Here, the Court considered EDPB’s Guidelines 3/2018 on the Territorial Scope of the GDPR. Applying the relevant considerations urged by that document, Mr S was doomed under Article 3(2) also: for example, Forensic News was in no way targeting its goods/services offering to anyone in the UK or EU, and anyway any such offering needed to be (and was not) “related to” (the wording of Article 3(2)) the defendant’s “core activities” (i.e. journalistic publication).

Likewise, using cookies for behavioural advertising purposes foundered on the “related to” language.

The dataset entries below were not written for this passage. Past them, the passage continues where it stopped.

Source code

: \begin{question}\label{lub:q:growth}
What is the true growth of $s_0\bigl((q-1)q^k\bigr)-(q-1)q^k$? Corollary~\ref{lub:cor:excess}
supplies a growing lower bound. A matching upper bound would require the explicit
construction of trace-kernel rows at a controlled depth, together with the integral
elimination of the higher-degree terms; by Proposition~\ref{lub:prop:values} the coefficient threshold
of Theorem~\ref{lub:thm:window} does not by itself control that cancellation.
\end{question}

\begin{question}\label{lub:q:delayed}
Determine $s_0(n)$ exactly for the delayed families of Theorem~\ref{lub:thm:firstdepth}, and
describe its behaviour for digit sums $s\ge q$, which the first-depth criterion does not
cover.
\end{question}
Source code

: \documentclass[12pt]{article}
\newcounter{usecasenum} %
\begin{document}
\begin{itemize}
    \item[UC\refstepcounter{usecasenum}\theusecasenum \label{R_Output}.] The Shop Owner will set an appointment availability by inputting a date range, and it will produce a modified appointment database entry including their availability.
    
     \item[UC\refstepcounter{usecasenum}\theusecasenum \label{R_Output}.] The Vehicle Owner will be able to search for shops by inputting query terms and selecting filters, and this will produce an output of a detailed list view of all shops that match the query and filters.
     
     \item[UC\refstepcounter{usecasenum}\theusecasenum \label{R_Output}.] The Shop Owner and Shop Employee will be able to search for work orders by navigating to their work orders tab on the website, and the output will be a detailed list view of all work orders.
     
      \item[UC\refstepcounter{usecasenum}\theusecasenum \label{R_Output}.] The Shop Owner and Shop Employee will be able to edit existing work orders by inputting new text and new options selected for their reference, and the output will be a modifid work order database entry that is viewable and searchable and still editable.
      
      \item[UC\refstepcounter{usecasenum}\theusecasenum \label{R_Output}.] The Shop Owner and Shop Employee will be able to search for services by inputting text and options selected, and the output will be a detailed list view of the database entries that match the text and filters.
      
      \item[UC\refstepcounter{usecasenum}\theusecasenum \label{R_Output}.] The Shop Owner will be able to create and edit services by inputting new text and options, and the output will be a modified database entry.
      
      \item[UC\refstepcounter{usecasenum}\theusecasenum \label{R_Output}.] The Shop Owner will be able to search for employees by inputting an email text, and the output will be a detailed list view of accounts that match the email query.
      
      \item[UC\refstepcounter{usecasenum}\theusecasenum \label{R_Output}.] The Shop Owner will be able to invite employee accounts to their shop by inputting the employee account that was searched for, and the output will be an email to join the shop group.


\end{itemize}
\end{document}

See [68]:

“… the Defendant’s journalistic activities have been advanced not through any deployment of these cookies but by using the internet as an investigative tool. In my judgment, that is not the sort of “monitoring” that article 3.2(b) has in mind; or, put another way, the monitoring that does properly fall within this provision – the behavioural profiling that informs advertising choices – is not related to the processing that the Claimant complains about (assuming that carrying out research online about the Claimant amounts to monitoring at all)…”

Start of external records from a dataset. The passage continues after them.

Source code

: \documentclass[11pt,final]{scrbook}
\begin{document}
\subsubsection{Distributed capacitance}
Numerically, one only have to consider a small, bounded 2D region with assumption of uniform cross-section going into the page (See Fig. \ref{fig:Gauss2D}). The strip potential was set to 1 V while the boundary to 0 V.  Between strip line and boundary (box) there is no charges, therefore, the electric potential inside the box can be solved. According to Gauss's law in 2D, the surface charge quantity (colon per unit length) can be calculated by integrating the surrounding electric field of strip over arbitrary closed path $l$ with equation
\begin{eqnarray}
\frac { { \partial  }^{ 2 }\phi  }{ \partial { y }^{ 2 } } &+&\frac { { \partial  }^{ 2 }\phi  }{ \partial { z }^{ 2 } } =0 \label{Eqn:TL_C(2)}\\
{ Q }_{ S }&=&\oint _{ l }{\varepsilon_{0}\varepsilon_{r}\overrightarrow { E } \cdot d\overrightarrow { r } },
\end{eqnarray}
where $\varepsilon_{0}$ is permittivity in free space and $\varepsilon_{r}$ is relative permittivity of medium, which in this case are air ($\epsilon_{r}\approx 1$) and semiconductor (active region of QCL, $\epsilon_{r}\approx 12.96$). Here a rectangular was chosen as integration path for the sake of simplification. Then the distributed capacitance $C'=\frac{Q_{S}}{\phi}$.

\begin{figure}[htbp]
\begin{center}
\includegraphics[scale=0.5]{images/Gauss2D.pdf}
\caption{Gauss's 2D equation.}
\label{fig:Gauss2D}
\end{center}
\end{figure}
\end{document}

In other words, no chance of establishing that this US-based and US-focused website (and its contributors) were doing anything – at least anything relevant to Mr S’ claim – that fell within the GDPR, and thus no permission to serve out for this aspect of the case.

Though the substance of this GDPR claim will not progress, it’s nonetheless good and useful to see the Court getting its teeth into, and shedding some light on, these crucial issues about what is and is not caught by the GDPR.

Robin Hopkins

Comments are closed.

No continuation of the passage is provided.